International Agriculture News

China’s agriculture trade policy full of beans

Author: Tristan Kenderdine, Future Risk

Trade policy may be easy to change quickly, but trade practice is institutionally sticky. The reality of bilateral trade is not the simple fungibility of share or futures markets but the deep structural issues: port logistics, shipping and transport, commodities contracts and productive capacity lagging supply and demand factors. Despite Beijing’s intent to impose tariffs on a range of agricultural products including soy and sorghum from early July 2018, institutional reform in China’s trade policy is opening China’s market to more agricultural commodity imports.

From 2014, high-level agricultural policy documents show China clearly moving towards opening agricultural trade in grains and oilseeds. Policymakers have had to face the fact that the state had spent too much on state procurement and were stuck with stockpiles and distorted markets. Further motivation was the fact that domestic grain and oilseed prices have been as much as double international prices. Without being able to increase domestic yields due to land, water and technology constraints, the inexorable move has been towards imports.

China is slowly becoming a net importer of grains and oilseeds. The so-called ‘Insurance Plus Futures’ agricultural price reforms are only pilots at this stage. But the pilot policies are designed to build the institutional capacity upon which to later expand China’s import regime.

The domestic debate in China on the issue of imports has already been resolved. The recent trade frictions with the United States simply mean that deciding from whom to import has become politicised. The real variable is the ease or difficulty involved in switching suppliers at the national level. Can China really switch to Brazilian or Russian beans to replace US imports at such short notice to carry through on trade threats?
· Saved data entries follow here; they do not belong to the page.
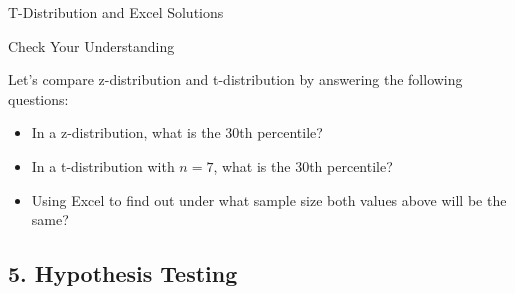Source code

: \documentclass{beamer}
\begin{document}
\begin{frame}{T-Distribution and Excel Solutions}


\begin{table}[]
\end{table}

\end{frame}




\begin{frame}{Check Your Understanding}

Let's compare z-distribution and t-distribution by answering the following questions: 

\begin{itemize}
\item In a z-distribution, what is the 30th percentile?
\item In a t-distribution with $n = 7$, what is the 30th percentile? 
\item Using Excel to find out under what sample size both values above will be the same? 
\end{itemize}




\end{frame}







\subsection{5. Hypothesis Testing}
\end{document}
Brazil has had a bumper soy harvest which has naturally eaten into the traditional US export season. As Brazil harvests from February to June, while the US harvests from September to November, it is always cyclically cheaper to buy fresher Brazilian and Argentinian beans in the February–June period. Then US exports take off again from September.

This year the chips fell China’s way, but it is normally not so simple to change the industrial chain of commodity imports based on political will. There is a structural element to grain and oilseed imports that is not so easy to change in the short term. And since most of this trade is not done on futures but on contracts, trade is generally slow to respond to price changes.

In a straight war of attrition of political legitimacy between US primary producers and Chinese peasants, the United States will lose out first. The Chinese and US governments and the big four so-called ‘ABCD’ agricultural commodities traders can all weather big hits. But in a war of attrition, the Chinese government can run their producers into the ground with impunity.

In Japan, Australia, Canada and the United States the economic and legal status of primary producers are fundamentally different, with landholders having greater commercial-bank borrowing power and able to heavily lobby government. In Japan for instance the governing Liberal Democratic Party is politically beholdento Japan Agricultural Cooperatives members, preventing the government from liberalising rice imports.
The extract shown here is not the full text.